Cell and tissue engineering
Multiscale design and engineering for building tissue scaffolds, regenerative therapies, and microphysiological systems to test novel sensors and therapeutics.
The Cell and Tissue Engineering theme at the Australian Centre for NanoMedicine (ACN) harnesses the immense power of nanoscale science and engineering to mimic life’s assembly processes that underlie complex forms and functions. Through the integration of materials chemistry, advanced fabrication technologies, and cell systems that span physiology and disease, we create living tissues for a variety of purposes:
- Lab models for precision nanomedicine. The verdict is in! Animal models are not sufficient for the development of new drugs and medical technology. At the ACN we assemble collaborative teams from science, engineering, and medicine, to build mini organs and tissue mimics for the testing of nanoscale sensors and therapeutics.
- Cell instructive scaffolding. If we want to fix damaged or diseased tissue, we need to build a replacement in the lab. This goal requires a 4D blueprint to guide natures workforce—the hundreds of unique cell types that make up the human body. Researchers at ACN are studying the myriad of signals that coordinate cell and tissue assembly, so that we can mimic nature’s design criteria and build tissue and organs from the bottom up.
- Cell and tissue manufacturing. To exploit the promise of cell and tissue engineering, we need a framework for producing homogenous and therapeutically useful cells and tissues at scale. In close collaboration with industry partners, researchers at the ACN are developing new materials and protocols that support biomanufacturing of cell and tissue-based products.
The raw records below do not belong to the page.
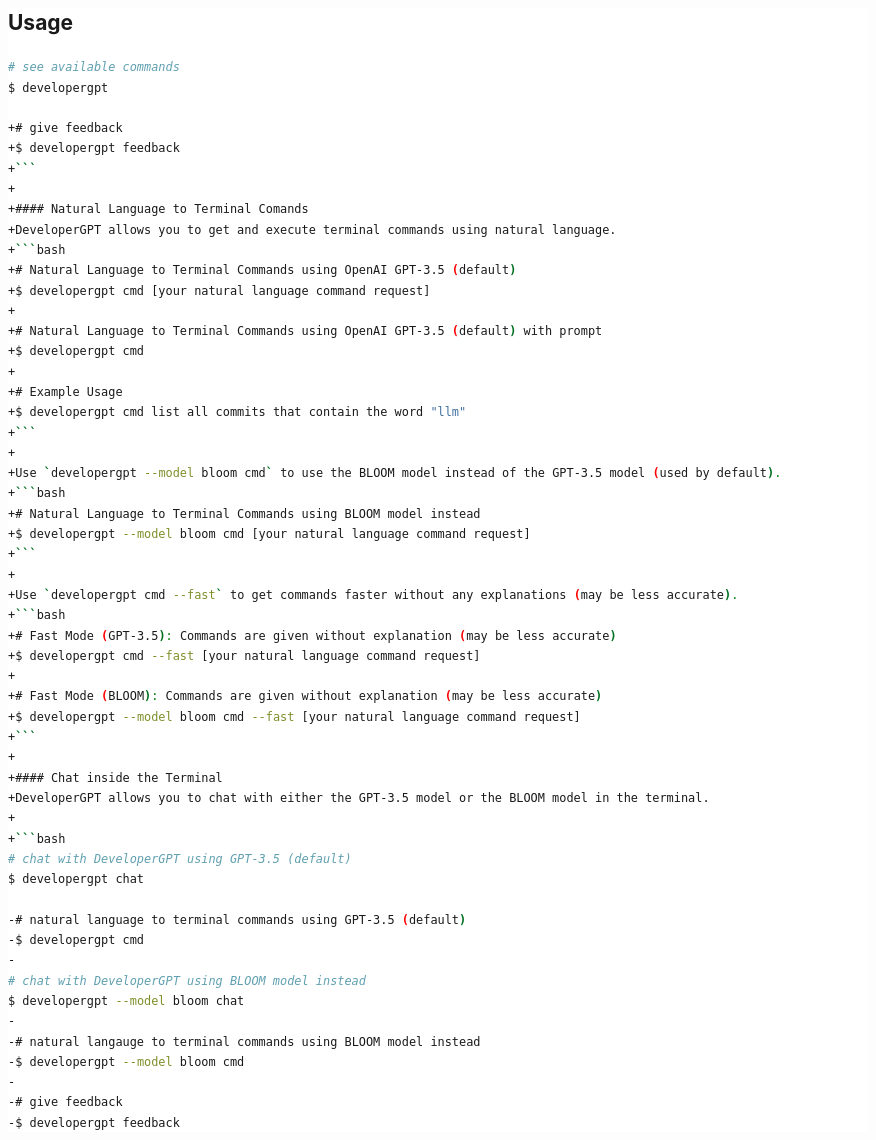  ## Usage
 ```bash
 # see available commands
 $ developergpt 
 
+# give feedback
+$ developergpt feedback
+```
+
+#### Natural Language to Terminal Comands
+DeveloperGPT allows you to get and execute terminal commands using natural language. 
+```bash
+# Natural Language to Terminal Commands using OpenAI GPT-3.5 (default)
+$ developergpt cmd [your natural language command request]
+
+# Natural Language to Terminal Commands using OpenAI GPT-3.5 (default) with prompt
+$ developergpt cmd 
+
+# Example Usage
+$ developergpt cmd list all commits that contain the word "llm"
+```
+
+Use `developergpt --model bloom cmd` to use the BLOOM model instead of the GPT-3.5 model (used by default). 
+```bash
+# Natural Language to Terminal Commands using BLOOM model instead
+$ developergpt --model bloom cmd [your natural language command request]
+```
+
+Use `developergpt cmd --fast` to get commands faster without any explanations (may be less accurate). 
+```bash
+# Fast Mode (GPT-3.5): Commands are given without explanation (may be less accurate)
+$ developergpt cmd --fast [your natural language command request]
+
+# Fast Mode (BLOOM): Commands are given without explanation (may be less accurate)
+$ developergpt --model bloom cmd --fast [your natural language command request]
+```
+
+#### Chat inside the Terminal
+DeveloperGPT allows you to chat with either the GPT-3.5 model or the BLOOM model in the terminal. 
+
+```bash
 # chat with DeveloperGPT using GPT-3.5 (default)
 $ developergpt chat
 
-# natural language to terminal commands using GPT-3.5 (default)
-$ developergpt cmd
-
 # chat with DeveloperGPT using BLOOM model instead
 $ developergpt --model bloom chat
-
-# natural langauge to terminal commands using BLOOM model instead
-$ developergpt --model bloom cmd
-
-# give feedback
-$ developergpt feedback
 ```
- Living materials for regenerative medicine. Cells have an amazing ability to heal and regenerate but require protection during delivery to the body. Using synthetic polymer systems and/or natures building blocks, researchers at the ACN are developing materials that can protect cells and augment their innate healing capacity after delivery.
This program is necessarily interdisciplinary—involving close collaboration between chemists, biologists, engineers, clinicians, and more—with an evolving ecosystem aimed to impact clinical translation and industrial transformation.